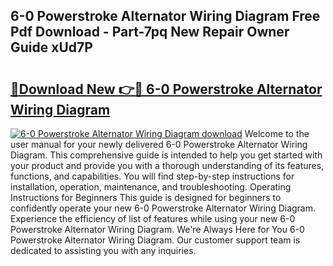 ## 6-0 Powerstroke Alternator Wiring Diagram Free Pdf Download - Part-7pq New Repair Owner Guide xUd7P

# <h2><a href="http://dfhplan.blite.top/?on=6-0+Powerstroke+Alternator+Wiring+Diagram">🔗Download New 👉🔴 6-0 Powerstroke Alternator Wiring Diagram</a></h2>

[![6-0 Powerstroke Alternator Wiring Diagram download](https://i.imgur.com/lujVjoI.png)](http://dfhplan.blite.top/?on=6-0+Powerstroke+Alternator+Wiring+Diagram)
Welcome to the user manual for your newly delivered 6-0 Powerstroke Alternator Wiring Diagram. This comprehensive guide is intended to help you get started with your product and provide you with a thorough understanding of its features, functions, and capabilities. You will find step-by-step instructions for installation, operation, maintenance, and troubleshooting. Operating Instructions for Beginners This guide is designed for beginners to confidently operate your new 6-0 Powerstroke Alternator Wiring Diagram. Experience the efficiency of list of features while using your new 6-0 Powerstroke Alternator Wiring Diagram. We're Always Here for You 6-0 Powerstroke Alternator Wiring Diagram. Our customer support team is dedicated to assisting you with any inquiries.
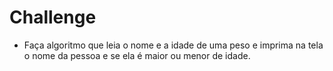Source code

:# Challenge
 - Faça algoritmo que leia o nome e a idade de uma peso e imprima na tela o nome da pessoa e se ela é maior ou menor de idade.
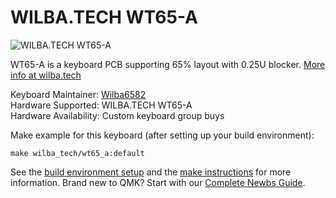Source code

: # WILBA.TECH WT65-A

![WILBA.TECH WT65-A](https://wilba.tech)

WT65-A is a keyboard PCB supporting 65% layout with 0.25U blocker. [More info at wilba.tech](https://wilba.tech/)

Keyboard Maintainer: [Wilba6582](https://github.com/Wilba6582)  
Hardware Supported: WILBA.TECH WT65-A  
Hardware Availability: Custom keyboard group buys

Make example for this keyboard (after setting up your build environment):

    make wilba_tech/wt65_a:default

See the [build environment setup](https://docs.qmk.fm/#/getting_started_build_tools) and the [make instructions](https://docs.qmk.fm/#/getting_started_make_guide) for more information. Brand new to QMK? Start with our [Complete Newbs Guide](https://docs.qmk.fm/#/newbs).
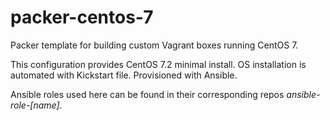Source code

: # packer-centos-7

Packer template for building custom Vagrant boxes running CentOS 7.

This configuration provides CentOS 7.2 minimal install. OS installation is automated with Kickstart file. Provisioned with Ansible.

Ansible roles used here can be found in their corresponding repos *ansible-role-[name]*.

What you need to do ▸
Extract all lines from the data in which "blite" is found.

Solution to this exercise ▸
# <h2><a href="http://dfhplan.blite.top/?on=6-0+Powerstroke+Alternator+Wiring+Diagram">🔗Download New 👉🔴 6-0 Powerstroke Alternator Wiring Diagram</a></h2>
[![6-0 Powerstroke Alternator Wiring Diagram download](https://i.imgur.com/lujVjoI.png)](http://dfhplan.blite.top/?on=6-0+Powerstroke+Alternator+Wiring+Diagram)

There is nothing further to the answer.